WHAT IS BEING ASKED: Output only the lines below from the one containing "1. time[] - array of n/12 upto n years" to the one containing "1. **goalSipCalculator(fv,r,n)**", exactly as written, both ends kept.

[[ EXERCISE MATERIALS, beginning ]]

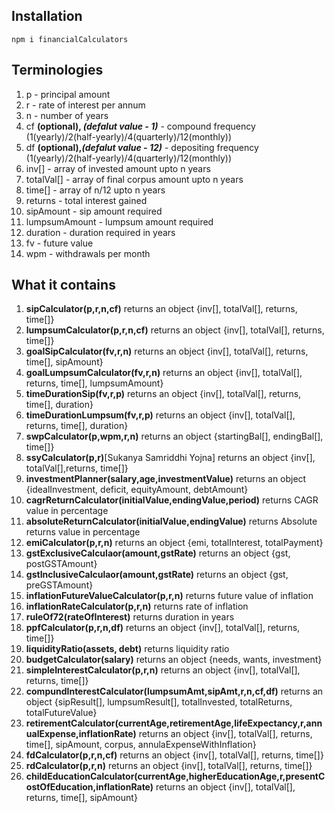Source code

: ## Installation

```
npm i financialCalculators
```

## Terminologies

1. p - principal amount
1. r - rate of interest per annum
1. n - number of years
1. cf **(optional), _(defalut value - 1)_** - compound frequency (1(yearly)/2(half-yearly)/4(quarterly)/12(monthly))
1. df **(optional),_(defalut value - 12)_** - depositing frequency (1(yearly)/2(half-yearly)/4(quarterly)/12(monthly))
1. inv[] - array of invested amount upto n years
1. totalVal[] - array of final corpus amount upto n years
1. time[] - array of n/12 upto n years
1. returns - total interest gained
1. sipAmount - sip amount required
1. lumpsumAmount - lumpsum amount required
1. duration - duration required in years
1. fv - future value
1. wpm - withdrawals per month

## What it contains

1. **sipCalculator(p,r,n,cf)**
   returns an object {inv[], totalVal[], returns, time[]}
1. **lumpsumCalculator(p,r,n,cf)**
   returns an object {inv[], totalVal[], returns, time[]}
1. **goalSipCalculator(fv,r,n)**
   returns an object {inv[], totalVal[], returns, time[], sipAmount}
1. **goalLumpsumCalculator(fv,r,n)**
   returns an object {inv[], totalVal[], returns, time[], lumpsumAmount}
1. **timeDurationSip(fv,r,p)**
   returns an object {inv[], totalVal[], returns, time[], duration}
1. **timeDurationLumpsum(fv,r,p)**
   returns an object {inv[], totalVal[], returns, time[], duration}
1. **swpCalculator(p,wpm,r,n)**
   returns an object {startingBal[], endingBal[], time[]}
1. **ssyCalculator(p,r)**[Sukanya Samriddhi Yojna]
   returns an object {inv[], totalVal[],returns, time[]}
1. **investmentPlanner(salary,age,investmentValue)**
   returns an object {idealInvestment, deficit, equityAmount, debtAmount}
1. **cagrReturnCalculator(initialValue,endingValue,period)**
   returns CAGR value in percentage
1. **absoluteReturnCalculator(initialValue,endingValue)**
   returns Absolute returns value in percentage
1. **emiCalculator(p,r,n)**
   returns an object {emi, totalInterest, totalPayment}
1. **gstExclusiveCalculaor(amount,gstRate)**
   returns an object {gst, postGSTAmount}
1. **gstInclusiveCalculaor(amount,gstRate)**
   returns an object {gst, preGSTAmount}
1. **inflationFutureValueCalculator(p,r,n)**
   returns future value of inflation
1. **inflationRateCalculator(p,r,n)**
   returns rate of inflation
1. **ruleOf72(rateOfInterest)**
   returns duration in years
1. **ppfCalculator(p,r,n,df)**
   returns an object {inv[], totalVal[], returns, time[]}
1. **liquidityRatio(assets, debt)**
   returns liquidity ratio
1. **budgetCalculator(salary)**
   returns an object {needs, wants, investment}
1. **simpleInterestCalculator(p,r,n)**
   returns an object {inv[], totalVal[], returns, time[]}
1. **compundInterestCalculator(lumpsumAmt,sipAmt,r,n,cf,df)**
   returns an object {sipResult[], lumpsumResult[], totalInvested, totalReturns, totalFutureValue}
1. **retirementCalculator(currentAge,retirementAge,lifeExpectancy,r,annualExpense,inflationRate)**
   returns an object {inv[], totalVal[], returns, time[], sipAmount, corpus, annulaExpenseWithInflation}
1. **fdCalculator(p,r,n,cf)**
   returns an object {inv[], totalVal[], returns, time[]}
1. **rdCalculator(p,r,n)**
   returns an object {inv[], totalVal[], returns, time[]}
1. **childEducationCalculator(currentAge,higherEducationAge,r,presentCostOfEducation,inflationRate)**
   returns an object {inv[], totalVal[], returns, time[], sipAmount}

[[ EXERCISE MATERIALS, end ]]

SOLVED EXERCISE:
1. time[] - array of n/12 upto n years
1. returns - total interest gained
1. sipAmount - sip amount required
1. lumpsumAmount - lumpsum amount required
1. duration - duration required in years
1. fv - future value
1. wpm - withdrawals per month

## What it contains

1. **sipCalculator(p,r,n,cf)**
   returns an object {inv[], totalVal[], returns, time[]}
1. **lumpsumCalculator(p,r,n,cf)**
   returns an object {inv[], totalVal[], returns, time[]}
1. **goalSipCalculator(fv,r,n)**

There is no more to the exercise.